Wherever the string "thinnai" appears in the entries below, return the line that holds it.

━━ RECORDS PROVIDED

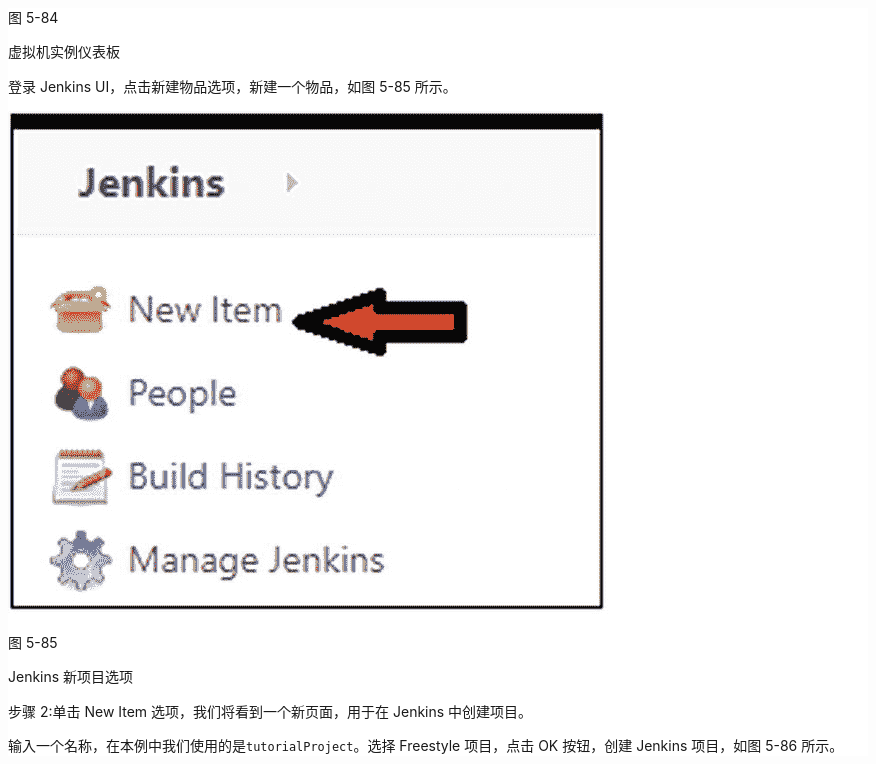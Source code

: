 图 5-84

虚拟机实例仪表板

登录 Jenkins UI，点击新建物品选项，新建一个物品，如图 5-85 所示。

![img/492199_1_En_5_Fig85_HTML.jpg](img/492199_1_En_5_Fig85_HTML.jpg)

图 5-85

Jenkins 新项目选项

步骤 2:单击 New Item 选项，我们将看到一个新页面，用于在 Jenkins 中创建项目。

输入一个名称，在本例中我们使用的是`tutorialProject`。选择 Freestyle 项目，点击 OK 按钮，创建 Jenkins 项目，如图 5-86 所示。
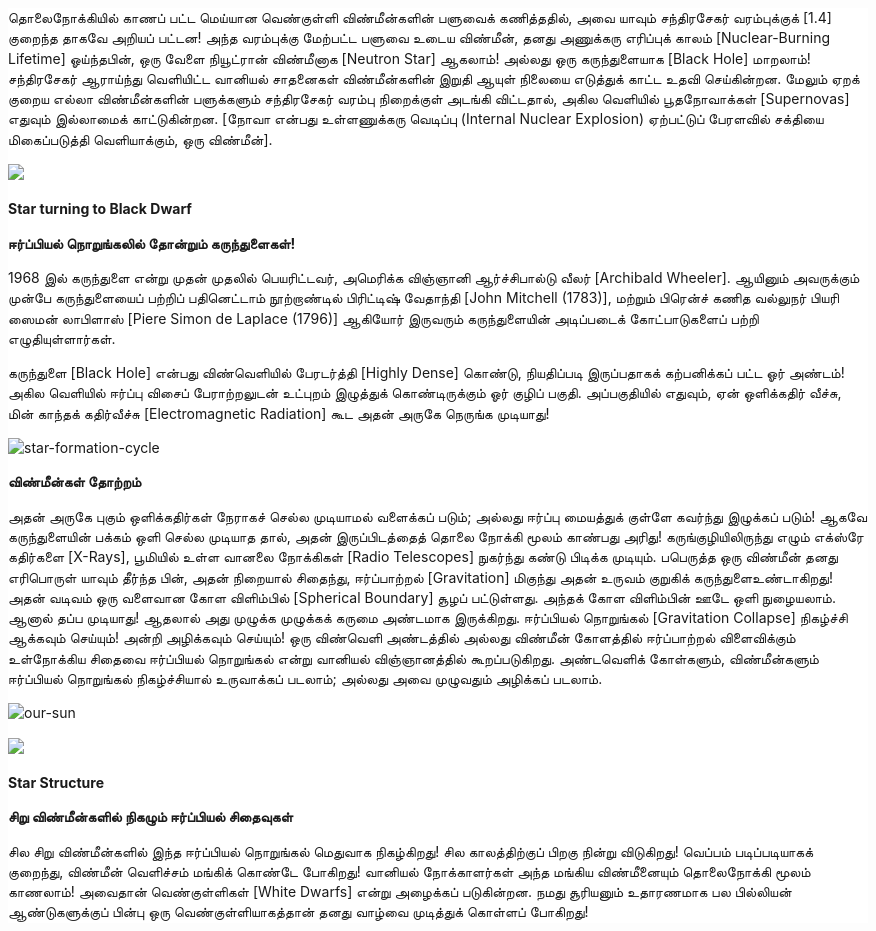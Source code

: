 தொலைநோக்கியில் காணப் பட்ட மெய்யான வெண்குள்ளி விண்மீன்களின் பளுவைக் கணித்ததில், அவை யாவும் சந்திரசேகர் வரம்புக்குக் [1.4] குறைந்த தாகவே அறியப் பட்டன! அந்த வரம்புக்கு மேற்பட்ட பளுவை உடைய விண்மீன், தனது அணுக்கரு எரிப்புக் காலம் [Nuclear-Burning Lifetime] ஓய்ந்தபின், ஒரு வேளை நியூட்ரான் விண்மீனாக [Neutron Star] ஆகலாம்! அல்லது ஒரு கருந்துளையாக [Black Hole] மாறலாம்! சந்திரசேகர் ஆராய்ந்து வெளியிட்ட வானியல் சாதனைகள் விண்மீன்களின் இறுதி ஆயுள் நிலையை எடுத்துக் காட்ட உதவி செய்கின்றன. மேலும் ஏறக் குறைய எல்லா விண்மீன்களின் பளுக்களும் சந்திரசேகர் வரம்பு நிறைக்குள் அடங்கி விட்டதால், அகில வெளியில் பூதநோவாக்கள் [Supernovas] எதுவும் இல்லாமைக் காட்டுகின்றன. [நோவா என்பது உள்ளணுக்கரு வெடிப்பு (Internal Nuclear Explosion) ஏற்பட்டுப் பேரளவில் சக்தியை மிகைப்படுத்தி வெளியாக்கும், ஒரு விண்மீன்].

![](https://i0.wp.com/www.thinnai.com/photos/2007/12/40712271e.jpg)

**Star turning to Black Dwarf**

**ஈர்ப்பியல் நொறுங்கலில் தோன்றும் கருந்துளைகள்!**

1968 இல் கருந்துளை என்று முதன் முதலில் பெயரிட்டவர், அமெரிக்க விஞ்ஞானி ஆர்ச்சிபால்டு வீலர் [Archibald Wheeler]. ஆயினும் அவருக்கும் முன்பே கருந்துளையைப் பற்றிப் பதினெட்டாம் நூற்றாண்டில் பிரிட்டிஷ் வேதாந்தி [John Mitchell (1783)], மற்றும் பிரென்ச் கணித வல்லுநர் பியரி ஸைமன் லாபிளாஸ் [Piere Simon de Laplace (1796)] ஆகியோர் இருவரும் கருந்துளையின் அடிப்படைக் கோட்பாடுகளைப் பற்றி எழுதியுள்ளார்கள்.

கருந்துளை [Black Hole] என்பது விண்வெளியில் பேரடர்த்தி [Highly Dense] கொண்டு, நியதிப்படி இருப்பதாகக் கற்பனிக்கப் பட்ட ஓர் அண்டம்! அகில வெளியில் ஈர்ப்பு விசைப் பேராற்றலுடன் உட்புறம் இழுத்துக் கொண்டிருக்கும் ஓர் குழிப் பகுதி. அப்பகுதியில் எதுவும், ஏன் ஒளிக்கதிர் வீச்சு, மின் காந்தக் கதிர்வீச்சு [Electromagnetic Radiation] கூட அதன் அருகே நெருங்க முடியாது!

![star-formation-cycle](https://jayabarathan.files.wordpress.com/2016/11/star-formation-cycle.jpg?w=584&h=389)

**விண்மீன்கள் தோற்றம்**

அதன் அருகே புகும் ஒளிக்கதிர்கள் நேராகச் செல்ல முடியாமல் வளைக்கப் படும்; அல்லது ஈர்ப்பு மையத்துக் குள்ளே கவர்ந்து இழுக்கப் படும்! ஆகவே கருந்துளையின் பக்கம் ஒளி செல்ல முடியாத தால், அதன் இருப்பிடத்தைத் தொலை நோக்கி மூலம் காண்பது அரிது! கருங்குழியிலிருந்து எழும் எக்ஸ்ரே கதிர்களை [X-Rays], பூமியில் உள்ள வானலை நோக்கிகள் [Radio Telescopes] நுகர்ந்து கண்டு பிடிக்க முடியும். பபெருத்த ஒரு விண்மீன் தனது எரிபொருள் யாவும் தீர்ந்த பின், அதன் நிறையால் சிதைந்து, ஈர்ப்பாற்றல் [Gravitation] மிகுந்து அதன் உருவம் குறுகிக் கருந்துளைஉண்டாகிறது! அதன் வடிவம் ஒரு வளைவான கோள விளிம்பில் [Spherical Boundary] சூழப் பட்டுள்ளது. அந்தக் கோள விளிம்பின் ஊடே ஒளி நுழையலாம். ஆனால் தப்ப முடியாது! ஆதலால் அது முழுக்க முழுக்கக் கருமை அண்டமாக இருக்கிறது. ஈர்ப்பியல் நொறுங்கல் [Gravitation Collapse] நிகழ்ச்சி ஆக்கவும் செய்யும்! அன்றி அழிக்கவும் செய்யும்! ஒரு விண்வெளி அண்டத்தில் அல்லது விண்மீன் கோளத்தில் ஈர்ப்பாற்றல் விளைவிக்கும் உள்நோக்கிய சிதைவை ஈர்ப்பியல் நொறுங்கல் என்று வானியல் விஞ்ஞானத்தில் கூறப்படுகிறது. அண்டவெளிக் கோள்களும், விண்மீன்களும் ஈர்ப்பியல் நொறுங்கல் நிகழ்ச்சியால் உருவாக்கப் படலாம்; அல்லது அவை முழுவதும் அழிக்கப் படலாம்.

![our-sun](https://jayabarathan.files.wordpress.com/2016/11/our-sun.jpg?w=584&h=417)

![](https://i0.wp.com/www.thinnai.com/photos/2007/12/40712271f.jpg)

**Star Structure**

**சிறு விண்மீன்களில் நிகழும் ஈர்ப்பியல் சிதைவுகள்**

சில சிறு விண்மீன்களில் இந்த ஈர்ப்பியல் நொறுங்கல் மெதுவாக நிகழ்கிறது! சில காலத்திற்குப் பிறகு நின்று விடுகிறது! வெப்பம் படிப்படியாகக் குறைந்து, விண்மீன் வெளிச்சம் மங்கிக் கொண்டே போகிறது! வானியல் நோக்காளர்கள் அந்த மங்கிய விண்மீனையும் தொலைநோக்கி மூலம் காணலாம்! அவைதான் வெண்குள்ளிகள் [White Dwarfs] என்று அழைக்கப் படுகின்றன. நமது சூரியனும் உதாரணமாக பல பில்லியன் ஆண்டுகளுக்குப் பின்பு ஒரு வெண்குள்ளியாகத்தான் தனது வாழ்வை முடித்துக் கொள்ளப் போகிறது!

━━━━

◆ SOLUTION
![](https://i0.wp.com/www.thinnai.com/photos/2007/12/40712271e.jpg)
![](https://i0.wp.com/www.thinnai.com/photos/2007/12/40712271f.jpg)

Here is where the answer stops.